**EXERCISE DETAILS:**
Restate the data below word for word, leaving nothing out.

##### DATA FOR THIS EXERCISE

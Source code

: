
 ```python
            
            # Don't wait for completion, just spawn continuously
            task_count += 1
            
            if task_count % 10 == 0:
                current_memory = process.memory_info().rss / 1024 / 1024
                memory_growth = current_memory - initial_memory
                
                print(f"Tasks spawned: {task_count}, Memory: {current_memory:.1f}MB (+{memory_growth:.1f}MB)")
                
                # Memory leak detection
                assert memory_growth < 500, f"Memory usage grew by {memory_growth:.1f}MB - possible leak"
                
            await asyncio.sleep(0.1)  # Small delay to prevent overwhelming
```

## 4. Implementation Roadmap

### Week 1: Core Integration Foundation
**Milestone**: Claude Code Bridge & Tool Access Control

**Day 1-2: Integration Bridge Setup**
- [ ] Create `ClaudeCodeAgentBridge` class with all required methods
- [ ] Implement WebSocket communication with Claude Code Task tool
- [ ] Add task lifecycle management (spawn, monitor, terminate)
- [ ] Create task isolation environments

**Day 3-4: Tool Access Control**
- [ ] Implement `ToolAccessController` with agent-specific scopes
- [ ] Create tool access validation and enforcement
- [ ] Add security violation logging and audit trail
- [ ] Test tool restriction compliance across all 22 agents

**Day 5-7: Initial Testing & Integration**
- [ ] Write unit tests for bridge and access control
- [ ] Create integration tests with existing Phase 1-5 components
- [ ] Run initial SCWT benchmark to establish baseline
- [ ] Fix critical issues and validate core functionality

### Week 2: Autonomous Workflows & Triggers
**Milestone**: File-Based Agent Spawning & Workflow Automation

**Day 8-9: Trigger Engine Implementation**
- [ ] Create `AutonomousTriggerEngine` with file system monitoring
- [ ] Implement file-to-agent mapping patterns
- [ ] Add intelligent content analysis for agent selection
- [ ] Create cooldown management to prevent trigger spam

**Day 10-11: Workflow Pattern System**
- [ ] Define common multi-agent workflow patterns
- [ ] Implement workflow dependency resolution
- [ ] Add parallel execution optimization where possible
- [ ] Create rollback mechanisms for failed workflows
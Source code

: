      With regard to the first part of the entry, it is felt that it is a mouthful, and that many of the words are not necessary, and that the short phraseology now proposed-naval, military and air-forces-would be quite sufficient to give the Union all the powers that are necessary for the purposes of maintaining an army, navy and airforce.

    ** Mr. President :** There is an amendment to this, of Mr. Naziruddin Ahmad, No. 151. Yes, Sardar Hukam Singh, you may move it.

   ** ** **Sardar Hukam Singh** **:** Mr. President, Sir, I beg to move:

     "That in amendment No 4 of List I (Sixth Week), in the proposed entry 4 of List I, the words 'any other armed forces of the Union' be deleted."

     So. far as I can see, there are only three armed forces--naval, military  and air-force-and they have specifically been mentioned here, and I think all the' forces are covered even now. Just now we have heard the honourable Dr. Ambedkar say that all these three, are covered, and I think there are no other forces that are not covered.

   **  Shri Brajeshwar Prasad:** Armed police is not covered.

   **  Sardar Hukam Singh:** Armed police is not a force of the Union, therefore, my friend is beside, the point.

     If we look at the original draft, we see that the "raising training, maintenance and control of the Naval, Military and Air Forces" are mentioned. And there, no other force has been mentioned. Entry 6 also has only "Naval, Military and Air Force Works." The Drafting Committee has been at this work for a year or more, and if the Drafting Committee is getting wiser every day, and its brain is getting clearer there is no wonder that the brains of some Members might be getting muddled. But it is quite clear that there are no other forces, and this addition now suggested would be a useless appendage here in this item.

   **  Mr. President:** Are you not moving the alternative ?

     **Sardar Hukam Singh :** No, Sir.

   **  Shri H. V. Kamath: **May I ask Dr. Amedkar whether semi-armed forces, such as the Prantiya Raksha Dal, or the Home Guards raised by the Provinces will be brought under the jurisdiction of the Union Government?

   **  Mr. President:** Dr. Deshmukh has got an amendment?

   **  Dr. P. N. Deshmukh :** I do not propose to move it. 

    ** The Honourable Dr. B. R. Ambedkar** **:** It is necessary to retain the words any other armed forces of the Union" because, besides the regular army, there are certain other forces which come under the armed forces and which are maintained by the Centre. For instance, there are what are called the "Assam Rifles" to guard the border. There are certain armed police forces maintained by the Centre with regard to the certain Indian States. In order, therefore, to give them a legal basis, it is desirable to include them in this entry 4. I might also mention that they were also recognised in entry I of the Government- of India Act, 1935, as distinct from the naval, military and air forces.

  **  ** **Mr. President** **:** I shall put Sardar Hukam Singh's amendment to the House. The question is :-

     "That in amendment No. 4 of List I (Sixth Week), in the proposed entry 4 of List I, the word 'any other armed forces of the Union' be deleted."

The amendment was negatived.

##########

**FINISHED TASK:**
Source code

:
 ```python
            
            # Don't wait for completion, just spawn continuously
            task_count += 1
            
            if task_count % 10 == 0:
                current_memory = process.memory_info().rss / 1024 / 1024
                memory_growth = current_memory - initial_memory
                
                print(f"Tasks spawned: {task_count}, Memory: {current_memory:.1f}MB (+{memory_growth:.1f}MB)")
                
                # Memory leak detection
                assert memory_growth < 500, f"Memory usage grew by {memory_growth:.1f}MB - possible leak"
                
            await asyncio.sleep(0.1)  # Small delay to prevent overwhelming
```

## 4. Implementation Roadmap

### Week 1: Core Integration Foundation
**Milestone**: Claude Code Bridge & Tool Access Control

**Day 1-2: Integration Bridge Setup**
- [ ] Create `ClaudeCodeAgentBridge` class with all required methods
- [ ] Implement WebSocket communication with Claude Code Task tool
- [ ] Add task lifecycle management (spawn, monitor, terminate)
- [ ] Create task isolation environments

**Day 3-4: Tool Access Control**
- [ ] Implement `ToolAccessController` with agent-specific scopes
- [ ] Create tool access validation and enforcement
- [ ] Add security violation logging and audit trail
- [ ] Test tool restriction compliance across all 22 agents

**Day 5-7: Initial Testing & Integration**
- [ ] Write unit tests for bridge and access control
- [ ] Create integration tests with existing Phase 1-5 components
- [ ] Run initial SCWT benchmark to establish baseline
- [ ] Fix critical issues and validate core functionality

### Week 2: Autonomous Workflows & Triggers
**Milestone**: File-Based Agent Spawning & Workflow Automation

**Day 8-9: Trigger Engine Implementation**
- [ ] Create `AutonomousTriggerEngine` with file system monitoring
- [ ] Implement file-to-agent mapping patterns
- [ ] Add intelligent content analysis for agent selection
- [ ] Create cooldown management to prevent trigger spam

**Day 10-11: Workflow Pattern System**
- [ ] Define common multi-agent workflow patterns
- [ ] Implement workflow dependency resolution
- [ ] Add parallel execution optimization where possible
- [ ] Create rollback mechanisms for failed workflows
Source code

:      With regard to the first part of the entry, it is felt that it is a mouthful, and that many of the words are not necessary, and that the short phraseology now proposed-naval, military and air-forces-would be quite sufficient to give the Union all the powers that are necessary for the purposes of maintaining an army, navy and airforce.

    ** Mr. President :** There is an amendment to this, of Mr. Naziruddin Ahmad, No. 151. Yes, Sardar Hukam Singh, you may move it.

   ** ** **Sardar Hukam Singh** **:** Mr. President, Sir, I beg to move:

     "That in amendment No 4 of List I (Sixth Week), in the proposed entry 4 of List I, the words 'any other armed forces of the Union' be deleted."

     So. far as I can see, there are only three armed forces--naval, military  and air-force-and they have specifically been mentioned here, and I think all the' forces are covered even now. Just now we have heard the honourable Dr. Ambedkar say that all these three, are covered, and I think there are no other forces that are not covered.

   **  Shri Brajeshwar Prasad:** Armed police is not covered.

   **  Sardar Hukam Singh:** Armed police is not a force of the Union, therefore, my friend is beside, the point.

     If we look at the original draft, we see that the "raising training, maintenance and control of the Naval, Military and Air Forces" are mentioned. And there, no other force has been mentioned. Entry 6 also has only "Naval, Military and Air Force Works." The Drafting Committee has been at this work for a year or more, and if the Drafting Committee is getting wiser every day, and its brain is getting clearer there is no wonder that the brains of some Members might be getting muddled. But it is quite clear that there are no other forces, and this addition now suggested would be a useless appendage here in this item.

   **  Mr. President:** Are you not moving the alternative ?

     **Sardar Hukam Singh :** No, Sir.

   **  Shri H. V. Kamath: **May I ask Dr. Amedkar whether semi-armed forces, such as the Prantiya Raksha Dal, or the Home Guards raised by the Provinces will be brought under the jurisdiction of the Union Government?

   **  Mr. President:** Dr. Deshmukh has got an amendment?

   **  Dr. P. N. Deshmukh :** I do not propose to move it. 

    ** The Honourable Dr. B. R. Ambedkar** **:** It is necessary to retain the words any other armed forces of the Union" because, besides the regular army, there are certain other forces which come under the armed forces and which are maintained by the Centre. For instance, there are what are called the "Assam Rifles" to guard the border. There are certain armed police forces maintained by the Centre with regard to the certain Indian States. In order, therefore, to give them a legal basis, it is desirable to include them in this entry 4. I might also mention that they were also recognised in entry I of the Government- of India Act, 1935, as distinct from the naval, military and air forces.

  **  ** **Mr. President** **:** I shall put Sardar Hukam Singh's amendment to the House. The question is :-

     "That in amendment No. 4 of List I (Sixth Week), in the proposed entry 4 of List I, the word 'any other armed forces of the Union' be deleted."

The amendment was negatived.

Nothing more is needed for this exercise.